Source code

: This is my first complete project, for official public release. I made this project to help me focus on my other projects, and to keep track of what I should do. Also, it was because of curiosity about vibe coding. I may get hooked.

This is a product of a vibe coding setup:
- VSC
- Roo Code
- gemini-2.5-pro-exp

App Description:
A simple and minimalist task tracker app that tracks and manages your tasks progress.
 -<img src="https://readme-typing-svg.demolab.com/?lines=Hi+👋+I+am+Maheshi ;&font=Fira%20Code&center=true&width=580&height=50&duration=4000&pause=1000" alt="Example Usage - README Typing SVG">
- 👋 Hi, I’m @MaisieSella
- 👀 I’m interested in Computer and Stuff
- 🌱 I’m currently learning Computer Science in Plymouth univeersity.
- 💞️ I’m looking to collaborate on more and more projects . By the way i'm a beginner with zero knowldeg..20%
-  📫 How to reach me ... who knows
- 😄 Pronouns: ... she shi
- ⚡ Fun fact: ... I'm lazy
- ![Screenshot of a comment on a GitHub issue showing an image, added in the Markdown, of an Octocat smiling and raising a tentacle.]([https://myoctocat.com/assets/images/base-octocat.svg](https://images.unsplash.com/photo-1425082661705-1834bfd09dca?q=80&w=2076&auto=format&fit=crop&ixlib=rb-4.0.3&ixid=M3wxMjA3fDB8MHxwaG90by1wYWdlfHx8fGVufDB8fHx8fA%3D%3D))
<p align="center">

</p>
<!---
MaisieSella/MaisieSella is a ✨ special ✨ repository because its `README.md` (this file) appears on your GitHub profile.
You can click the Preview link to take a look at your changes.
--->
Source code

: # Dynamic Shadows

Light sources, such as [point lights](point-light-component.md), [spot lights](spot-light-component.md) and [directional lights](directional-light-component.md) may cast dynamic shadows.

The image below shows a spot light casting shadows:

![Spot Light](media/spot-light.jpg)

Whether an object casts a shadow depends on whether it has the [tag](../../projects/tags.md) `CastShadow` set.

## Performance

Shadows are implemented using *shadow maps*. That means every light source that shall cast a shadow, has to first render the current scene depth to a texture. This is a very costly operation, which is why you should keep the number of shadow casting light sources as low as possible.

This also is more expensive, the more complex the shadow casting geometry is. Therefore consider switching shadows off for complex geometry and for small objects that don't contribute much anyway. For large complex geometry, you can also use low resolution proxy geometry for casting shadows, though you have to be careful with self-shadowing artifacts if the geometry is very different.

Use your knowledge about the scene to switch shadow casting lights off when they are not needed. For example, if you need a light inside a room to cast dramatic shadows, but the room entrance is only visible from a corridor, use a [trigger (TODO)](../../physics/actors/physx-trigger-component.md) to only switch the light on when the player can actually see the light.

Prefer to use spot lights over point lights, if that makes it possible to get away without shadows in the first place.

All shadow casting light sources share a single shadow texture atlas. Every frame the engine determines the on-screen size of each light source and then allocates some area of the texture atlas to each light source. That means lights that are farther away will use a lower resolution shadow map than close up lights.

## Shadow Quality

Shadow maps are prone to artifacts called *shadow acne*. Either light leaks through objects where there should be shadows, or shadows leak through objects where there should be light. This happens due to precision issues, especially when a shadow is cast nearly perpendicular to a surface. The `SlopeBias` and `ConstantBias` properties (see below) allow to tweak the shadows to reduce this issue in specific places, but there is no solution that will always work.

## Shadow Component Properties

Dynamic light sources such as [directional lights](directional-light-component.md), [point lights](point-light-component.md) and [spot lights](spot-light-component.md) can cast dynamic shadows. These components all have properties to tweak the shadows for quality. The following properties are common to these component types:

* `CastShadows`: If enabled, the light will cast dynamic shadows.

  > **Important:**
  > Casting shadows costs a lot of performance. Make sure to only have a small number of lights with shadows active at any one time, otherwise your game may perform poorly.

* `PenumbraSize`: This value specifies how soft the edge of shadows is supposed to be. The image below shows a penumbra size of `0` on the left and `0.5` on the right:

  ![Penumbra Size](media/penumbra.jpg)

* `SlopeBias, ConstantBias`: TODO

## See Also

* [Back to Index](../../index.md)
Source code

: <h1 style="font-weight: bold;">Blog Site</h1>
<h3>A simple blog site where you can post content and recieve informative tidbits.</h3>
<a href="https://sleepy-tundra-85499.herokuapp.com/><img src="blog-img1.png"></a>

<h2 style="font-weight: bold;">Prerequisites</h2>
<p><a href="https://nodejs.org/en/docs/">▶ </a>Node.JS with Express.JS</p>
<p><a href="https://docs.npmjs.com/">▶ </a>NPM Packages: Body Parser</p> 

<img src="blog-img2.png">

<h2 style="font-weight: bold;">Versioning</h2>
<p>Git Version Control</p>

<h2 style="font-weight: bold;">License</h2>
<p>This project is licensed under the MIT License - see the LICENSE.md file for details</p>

○ ○ ○ ○

Exercise objective:
The expected result is a copy of each line in the records where "only" appears.

Response to the task:
Use your knowledge about the scene to switch shadow casting lights off when they are not needed. For example, if you need a light inside a room to cast dramatic shadows, but the room entrance is only visible from a corridor, use a [trigger (TODO)](../../physics/actors/physx-trigger-component.md) to only switch the light on when the player can actually see the light.
  > Casting shadows costs a lot of performance. Make sure to only have a small number of lights with shadows active at any one time, otherwise your game may perform poorly.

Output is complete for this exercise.